The Company is a party to various legal, regulatory and governmental proceedings incidental to its business. Based on current knowledge, management does not believe that loss contingencies arising from pending legal, regulatory and governmental matters, including the matters described herein, will have a material adverse effect on the condensed consolidated financial position or liquidity of the Company. However, in light of the inherent uncertainties involved in pending legal, regulatory and governmental matters, some of which are beyond the Company’s control, and the very large or indeterminate damages sought in some of these matters, an adverse outcome in one or more of these matters could be material to the Company’s results of operations or cash flows for any particular reporting period.
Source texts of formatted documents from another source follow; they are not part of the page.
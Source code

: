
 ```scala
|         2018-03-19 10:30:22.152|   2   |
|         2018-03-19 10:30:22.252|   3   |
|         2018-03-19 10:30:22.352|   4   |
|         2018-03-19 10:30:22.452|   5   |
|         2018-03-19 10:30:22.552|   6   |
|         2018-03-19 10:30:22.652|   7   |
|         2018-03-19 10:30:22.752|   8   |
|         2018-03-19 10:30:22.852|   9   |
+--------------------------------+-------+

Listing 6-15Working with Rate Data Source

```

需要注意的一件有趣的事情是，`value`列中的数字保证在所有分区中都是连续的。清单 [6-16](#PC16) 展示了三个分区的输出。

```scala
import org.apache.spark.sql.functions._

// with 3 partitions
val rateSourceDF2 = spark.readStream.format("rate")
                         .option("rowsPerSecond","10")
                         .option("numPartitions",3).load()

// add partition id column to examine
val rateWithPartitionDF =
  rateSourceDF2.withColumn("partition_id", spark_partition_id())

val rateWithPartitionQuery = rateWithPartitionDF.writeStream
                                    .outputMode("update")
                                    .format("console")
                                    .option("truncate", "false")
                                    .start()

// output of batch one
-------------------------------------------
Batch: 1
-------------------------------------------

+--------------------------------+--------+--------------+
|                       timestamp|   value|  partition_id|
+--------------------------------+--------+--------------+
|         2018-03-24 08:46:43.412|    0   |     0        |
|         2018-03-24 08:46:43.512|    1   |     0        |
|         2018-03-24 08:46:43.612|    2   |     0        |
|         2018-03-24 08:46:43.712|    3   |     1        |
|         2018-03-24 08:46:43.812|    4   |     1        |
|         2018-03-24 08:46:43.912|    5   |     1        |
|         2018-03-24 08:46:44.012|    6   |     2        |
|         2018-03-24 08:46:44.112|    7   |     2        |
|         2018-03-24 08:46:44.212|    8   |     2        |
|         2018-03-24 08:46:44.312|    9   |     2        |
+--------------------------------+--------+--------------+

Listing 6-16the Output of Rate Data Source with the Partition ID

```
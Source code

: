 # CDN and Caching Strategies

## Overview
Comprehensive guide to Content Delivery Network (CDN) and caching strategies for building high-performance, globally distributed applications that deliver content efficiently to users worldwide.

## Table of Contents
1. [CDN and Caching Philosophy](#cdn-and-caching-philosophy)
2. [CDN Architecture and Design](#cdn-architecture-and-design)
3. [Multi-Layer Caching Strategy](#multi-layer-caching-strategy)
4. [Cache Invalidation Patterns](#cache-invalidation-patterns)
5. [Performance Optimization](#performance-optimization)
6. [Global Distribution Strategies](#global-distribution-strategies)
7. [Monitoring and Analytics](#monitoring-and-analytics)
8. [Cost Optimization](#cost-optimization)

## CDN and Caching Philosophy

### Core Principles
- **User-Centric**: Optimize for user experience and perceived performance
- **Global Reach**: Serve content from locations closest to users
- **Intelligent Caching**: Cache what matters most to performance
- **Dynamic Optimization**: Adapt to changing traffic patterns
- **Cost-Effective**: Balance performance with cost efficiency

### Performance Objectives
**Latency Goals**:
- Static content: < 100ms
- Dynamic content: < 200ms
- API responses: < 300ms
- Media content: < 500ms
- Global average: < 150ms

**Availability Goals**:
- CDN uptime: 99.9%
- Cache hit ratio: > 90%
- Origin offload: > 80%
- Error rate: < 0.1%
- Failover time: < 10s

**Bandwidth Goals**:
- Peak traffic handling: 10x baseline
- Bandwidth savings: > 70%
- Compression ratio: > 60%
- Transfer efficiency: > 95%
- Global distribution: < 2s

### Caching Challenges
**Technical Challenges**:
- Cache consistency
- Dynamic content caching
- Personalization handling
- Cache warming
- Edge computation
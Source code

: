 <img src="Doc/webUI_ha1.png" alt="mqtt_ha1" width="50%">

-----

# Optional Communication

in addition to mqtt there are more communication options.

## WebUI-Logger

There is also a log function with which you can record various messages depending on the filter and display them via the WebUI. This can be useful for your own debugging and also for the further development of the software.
With respect to all legal, regulatory and governmental proceedings, the Company considers the likelihood of a negative outcome. If the Company determines the likelihood of a negative outcome with respect to any such matter is probable and the amount of the loss can be reasonably estimated, the Company records an accrual for the estimated loss for the expected outcome of the matter. If the likelihood of a negative outcome with respect to material matters is reasonably possible and the Company is able to determine an estimate of the possible loss or a range of loss, whether in excess of a related accrued liability or where there is no accrued liability, the Company discloses the estimate of the possible loss or range of loss. However, the Company is unable to estimate a possible loss or range of loss in some instances based on the significant uncertainties involved in, and/or the preliminary nature of, certain legal, regulatory and governmental matters.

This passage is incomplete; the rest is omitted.